(RSF/IFEX) – Former state television journalist Gédéon Mushimiyimana was released from jail on 11 November 2002 after six years in detention for allegedly taking part in the country’s 1994 genocide. In early November, the prosecutor’s office in Gitarama took him and other prisoners to meet the residents of his home village. They made no accusations […]
(RSF/IFEX) – Former state television journalist Gédéon Mushimiyimana was released from jail on 11 November 2002 after six years in detention for allegedly taking part in the country’s 1994 genocide.
In early November, the prosecutor’s office in Gitarama took him and other prisoners to meet the residents of his home village. They made no accusations against him and he was temporarily released a few days later. He will be heard by a traditional grassroots gacaca court in the next few months.
RSF welcomes his release but notes that two other journalists – Dominique Makeli and Tatiana Mukakibibi – have been unjustly imprisoned for several years. The organisation calls on the Rwandan authorities and President Paul Kagame in particular to see to it that they are released immediately.
Mushimiyimana was arrested in Kigali in 1996 and accused of “sending information” to Radio France International (RFI) in which Kagame, who was then vice-president, was described as a “terrorist.” The journalist had met with an RFI reporter who had been in Rwanda a few weeks earlier and had visited the television studios, where Mushimiyimana gave her cassettes of film taken by the station. A few days after his arrest, he was accused of murdering a family during the genocide. He was being held at the prison in the southern town of Butare.

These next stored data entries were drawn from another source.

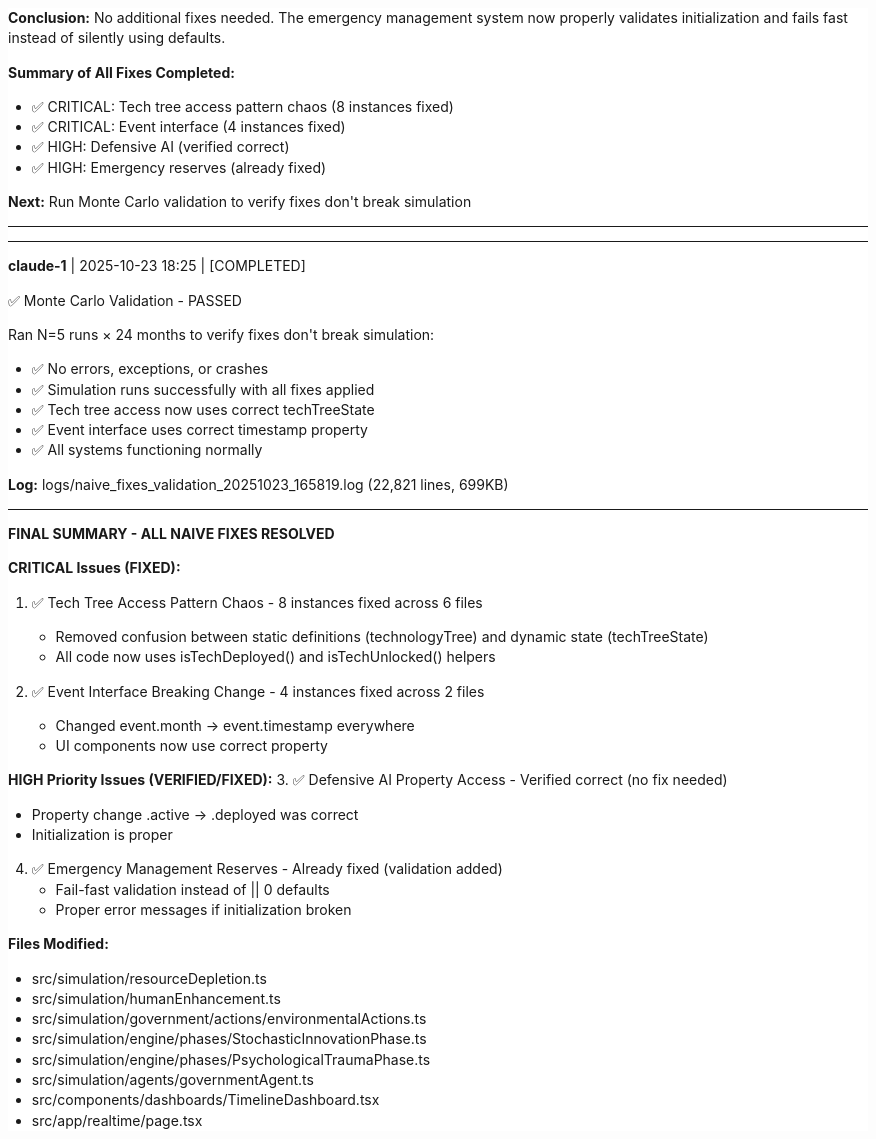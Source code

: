**Conclusion:** No additional fixes needed. The emergency management system now properly validates initialization and fails fast instead of silently using defaults.

**Summary of All Fixes Completed:**
- ✅ CRITICAL: Tech tree access pattern chaos (8 instances fixed)
- ✅ CRITICAL: Event interface (4 instances fixed)
- ✅ HIGH: Defensive AI (verified correct)
- ✅ HIGH: Emergency reserves (already fixed)

**Next:** Run Monte Carlo validation to verify fixes don't break simulation

---

---
**claude-1** | 2025-10-23 18:25 | [COMPLETED]

✅ Monte Carlo Validation - PASSED

Ran N=5 runs × 24 months to verify fixes don't break simulation:
- ✅ No errors, exceptions, or crashes
- ✅ Simulation runs successfully with all fixes applied
- ✅ Tech tree access now uses correct techTreeState
- ✅ Event interface uses correct timestamp property
- ✅ All systems functioning normally

**Log:** logs/naive_fixes_validation_20251023_165819.log (22,821 lines, 699KB)

---

**FINAL SUMMARY - ALL NAIVE FIXES RESOLVED**

**CRITICAL Issues (FIXED):**
1. ✅ Tech Tree Access Pattern Chaos - 8 instances fixed across 6 files
   - Removed confusion between static definitions (technologyTree) and dynamic state (techTreeState)
   - All code now uses isTechDeployed() and isTechUnlocked() helpers

2. ✅ Event Interface Breaking Change - 4 instances fixed across 2 files
   - Changed event.month → event.timestamp everywhere
   - UI components now use correct property

**HIGH Priority Issues (VERIFIED/FIXED):**
3. ✅ Defensive AI Property Access - Verified correct (no fix needed)
   - Property change .active → .deployed was correct
   - Initialization is proper

4. ✅ Emergency Management Reserves - Already fixed (validation added)
   - Fail-fast validation instead of || 0 defaults
   - Proper error messages if initialization broken

**Files Modified:**
- src/simulation/resourceDepletion.ts
- src/simulation/humanEnhancement.ts
- src/simulation/government/actions/environmentalActions.ts
- src/simulation/engine/phases/StochasticInnovationPhase.ts
- src/simulation/engine/phases/PsychologicalTraumaPhase.ts
- src/simulation/agents/governmentAgent.ts
- src/components/dashboards/TimelineDashboard.tsx
- src/app/realtime/page.tsx
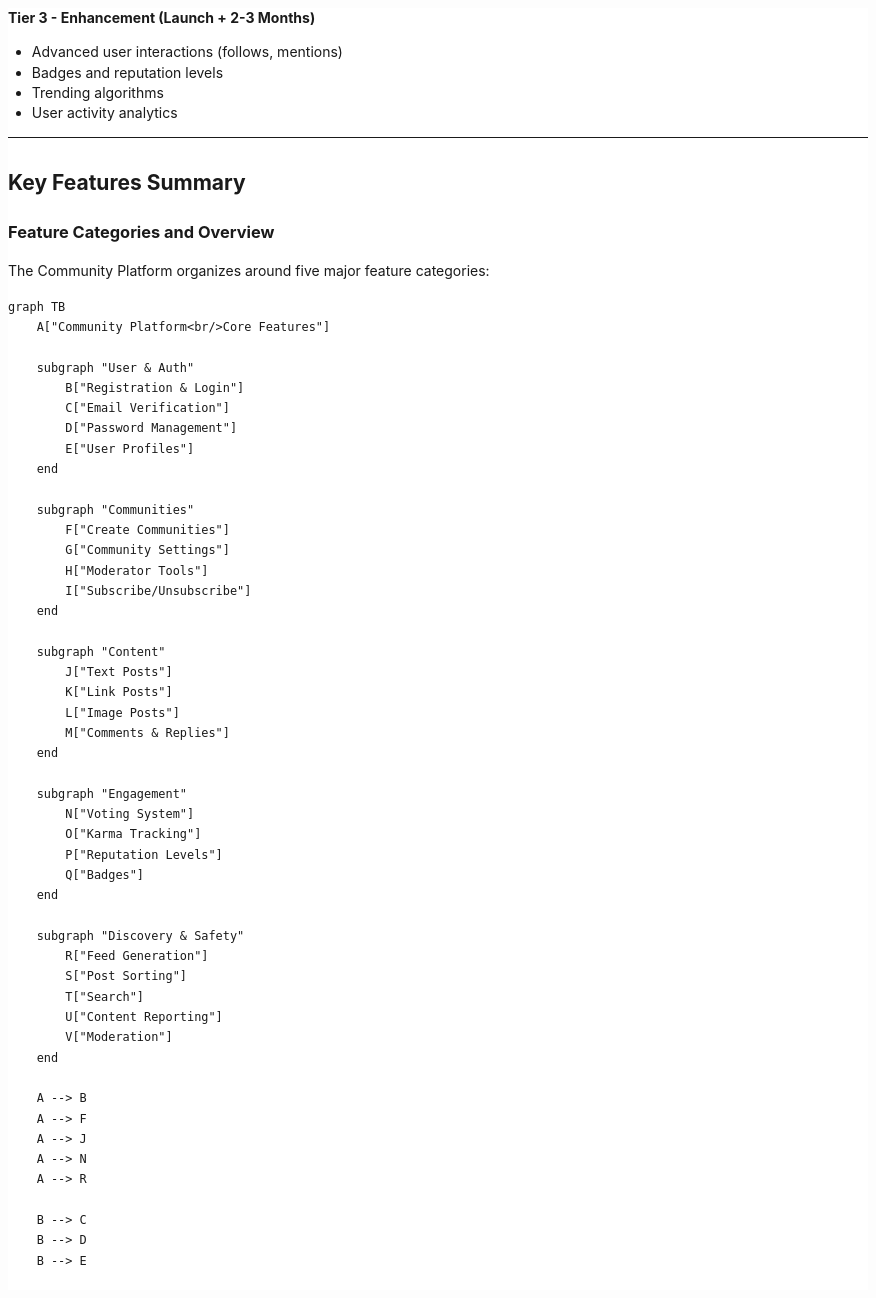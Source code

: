 **Tier 3 - Enhancement (Launch + 2-3 Months)**
- Advanced user interactions (follows, mentions)
- Badges and reputation levels
- Trending algorithms
- User activity analytics

---

## Key Features Summary

### Feature Categories and Overview

The Community Platform organizes around five major feature categories:

```mermaid
graph TB
    A["Community Platform<br/>Core Features"]
    
    subgraph "User & Auth"
        B["Registration & Login"]
        C["Email Verification"]
        D["Password Management"]
        E["User Profiles"]
    end
    
    subgraph "Communities"
        F["Create Communities"]
        G["Community Settings"]
        H["Moderator Tools"]
        I["Subscribe/Unsubscribe"]
    end
    
    subgraph "Content"
        J["Text Posts"]
        K["Link Posts"]
        L["Image Posts"]
        M["Comments & Replies"]
    end
    
    subgraph "Engagement"
        N["Voting System"]
        O["Karma Tracking"]
        P["Reputation Levels"]
        Q["Badges"]
    end
    
    subgraph "Discovery & Safety"
        R["Feed Generation"]
        S["Post Sorting"]
        T["Search"]
        U["Content Reporting"]
        V["Moderation"]
    end
    
    A --> B
    A --> F
    A --> J
    A --> N
    A --> R
    
    B --> C
    B --> D
    B --> E
    
```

Makeli, formerly with Radio Rwanda, has been detained in Kigali’s central prison since 18 September 1994. Kigali State Prosecutor Sylvaire Gatambiye told RSF in October 2001 that Makeli had “incited people to genocide with his reports.” In May 1994, he covered an alleged apparition of the Virgin May in the western town of Kibeho and had reported her supposed words, “The parent is in heaven.” The prosecutor said that at the time, this would have meant “President [Juvenal] Habyarimana is in heaven,” and the people would have interpreted this as divine support for the former president and, by extension, the policy of exterminating Tutsis. RSF obtained a recording of the broadcast and played it to Rwandans who had been in the country at the time of the genocide. None interpreted it to be an incitement to hatred.
Mukakibibi, also formerly with Radio Rwanda, has been held since 2 October 1996 at the town jail in Ntenyo (near Gitarama). She is accused of killing Eugène Bwanamudogo, a Tutsi who produced radio programmes for the Ministry of Agriculture. A witness who was living with her at the time of the genocide told RSF that she could not have killed Bwanamudogo because he died during the first days of the genocide, when Mukakibibi was reporting in Cyangugu. One of Bwanamudogo’s brothers reportedly told the witness that his brother was killed by soldiers.
Mukakibibi is thought to have been arrested at the instigation of Bwanamudogo’s sister Laetitia. The two families were rivals because Mukakibibi’s brother, Damascène Muhinda, supposedly took part in the massacre of Bwanamudogo’s family members.